Description
Poetry. Women's Studies. At one point in Chrissy Kolaya's new poetry collection, she recounts a Korean student struggling to recall the English word "nightgown" and instead saying "dream dresses." How perfect a description for these poems, for in reading them we do slip into dream dresses, garments that let us try on OTHER POSSIBLE LIVES, like the couple in the opening cycle, "The House Sitters," who imagine the life they might have lived in a wealthy client's home, "a dream life, borrowed." Not that the lives imagined here are necessarily dreamy, and a great many of these poems deal with the difficulties of relationships, the recognition that "Sometimes the folks who aren't speaking/ are the ones who know each other best," or the realization at the end of an evening that "tonight/ you are not a lot to live on." There is also a sparseness to the imagery at times, appropriate for a poet of the upper prairie, and Minnesota winters make more than one appearance, underscoring the emotional chill. (Now that Kolaya has moved to Florida, it will be interesting to see how a warmer climate infuses her poetry!) "Always, I am afraid/ of missing something better," says the speaker in one poem, and this is the crux of the collection.
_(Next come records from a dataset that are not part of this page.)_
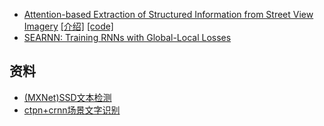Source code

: - [Attention-based Extraction of Structured Information from Street View Imagery](https://arxiv.org/abs/1704.03549) [[介绍]](https://mp.weixin.qq.com/s?__biz=MzA3MzI4MjgzMw==&mid=2650726258&idx=4&sn=22195b814c5fb0b0a9c94ac8d3ed1d1f) [[code]](https://github.com/tensorflow/models/tree/master/attention_ocr)
 - [SEARNN: Training RNNs with Global-Local Losses](https://arxiv.org/abs/1706.04499)

## 资料
- [(MXNet)SSD文本检测](https://github.com/oyxhust/ssd-text_detection)
- [ctpn+crnn场景文字识别](https://github.com/bear63/sceneReco)
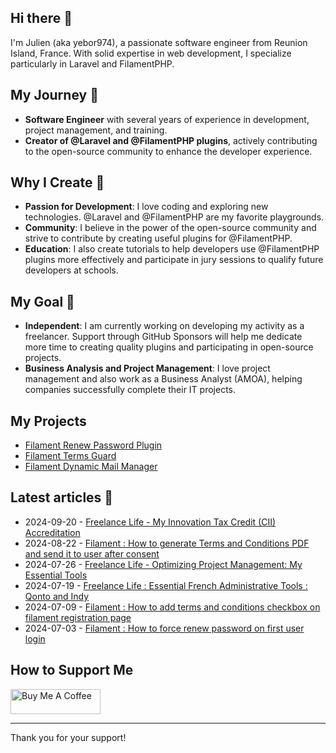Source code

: ## Hi there 👋

I'm Julien (aka yebor974), a passionate software engineer from Reunion Island, France. With solid expertise in web development, I specialize particularly in Laravel and FilamentPHP.

## My Journey 🚀

- **Software Engineer** with several years of experience in development, project management, and training.
- **Creator of @Laravel and @FilamentPHP plugins**, actively contributing to the open-source community to enhance the developer experience.

## Why I Create 🌟

- **Passion for Development**: I love coding and exploring new technologies. @Laravel and @FilamentPHP are my favorite playgrounds.
- **Community**: I believe in the power of the open-source community and strive to contribute by creating useful plugins for @FilamentPHP.
- **Education**: I also create tutorials to help developers use @FilamentPHP plugins more effectively and participate in jury sessions to qualify future developers at schools.

## My Goal 💼

- **Independent**: I am currently working on developing my activity as a freelancer. Support through GitHub Sponsors will help me dedicate more time to creating quality plugins and participating in open-source projects.
- **Business Analysis and Project Management**: I love project management and also work as a Business Analyst (AMOA), helping companies successfully complete their IT projects.

## My Projects

- [Filament Renew Password Plugin](https://julienboyer.re/plugins/filament-renew-password/readme)
- [Filament Terms Guard](https://julienboyer.re/plugins/filament-terms-guard/readme)
- [Filament Dynamic Mail Manager](https://julienboyer.re/plugins/filament-dyn-mail-manager/readme)

## Latest articles 📝 

- 2024-09-20 - [Freelance Life - My Innovation Tax Credit (CII) Accreditation](https://julienboyer.re/posts/my-innovation-tax-credit-cii-accreditation)
- 2024-08-22 - [Filament : How to generate Terms and Conditions PDF and send it to user after consent](https://julienboyer.re/posts/how-to-generate-terms-and-conditions-pdf-and-send-it-to-user-after-consent)
- 2024-07-26 - [Freelance Life - Optimizing Project Management: My Essential Tools](https://julienboyer.re/posts/optimizing-project-management-my-essential-tools)
- 2024-07-19 - [Freelance Life : Essential French Administrative Tools : Qonto and Indy](https://julienboyer.re/posts/essential-french-administrative-tools-for-freelancers-qonto-and-indy)
- 2024-07-09 - [Filament : How to add terms and conditions checkbox on filament registration page](https://julienboyer.re/posts/how-to-add-terms-and-conditions-checkbox-on-filament-registration-page)
- 2024-07-03 - [Filament : How to force renew password on first user login](https://julienboyer.re/posts/how-to-force-renew-password-on-first-user-login)

## How to Support Me

<a href="https://www.buymeacoffee.com/yebor974" target="_blank"><img src="https://cdn.buymeacoffee.com/buttons/v2/default-yellow.png" alt="Buy Me A Coffee" style="height: 40px !important;width: 144px !important;" ></a>

---

Thank you for your support!
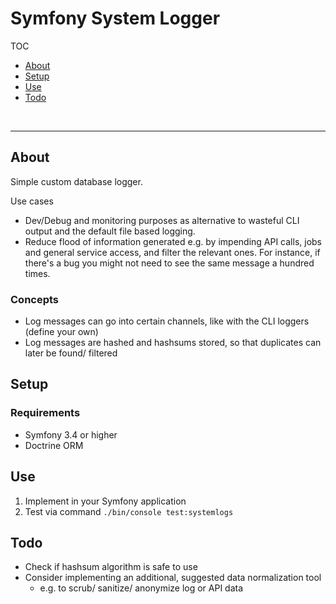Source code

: # Symfony System Logger

TOC

- [About](#about)
- [Setup](#setup)
- [Use](#use)
- [Todo](#todo)

<br>

---

## About

Simple custom database logger.

Use cases

- Dev/Debug and monitoring purposes as alternative to wasteful CLI output and the default file based logging.
- Reduce flood of information generated e.g. by impending API calls, jobs and general service access,
  and filter the relevant ones. For instance, if there's a bug you might not need to see the same message a hundred times.

### Concepts

- Log messages can go into certain channels, like with the CLI loggers (define your own)
- Log messages are hashed and hashsums stored, so that duplicates can later be found/ filtered

## Setup

### Requirements

- Symfony 3.4 or higher
- Doctrine ORM

## Use

1. Implement in your Symfony application
2. Test via command `./bin/console test:systemlogs`

## Todo

- Check if hashsum algorithm is safe to use
- Consider implementing an additional, suggested data normalization tool
  - e.g. to scrub/ sanitize/ anonymize log or API data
We are still haunted by Frost's two roads diverging, the binary of one choice precluding another, and Kolaya's statement of this theme comes in the final lines of the closing poem, "The Right Track," when the speaker, following the end of another relationship, laments, "It was about to happen./ Everything / was about to happen." We are always just on the verge, and we create worlds through the choices we make; but in poetry, at least, we have the chance to see where the other road might have taken us.
Author Bio
Chrissy Kolaya is a poet and fiction writer. Her most recent book of poetry is OTHER POSSIBLE LIVES (Broadstone Books, 2019). Her previous books include Charmed Particles: a novel and Any Anxious Body: poems. Her work has been included in a number of literary journals and anthologies. She teaches creative writing at the University of Central Florida.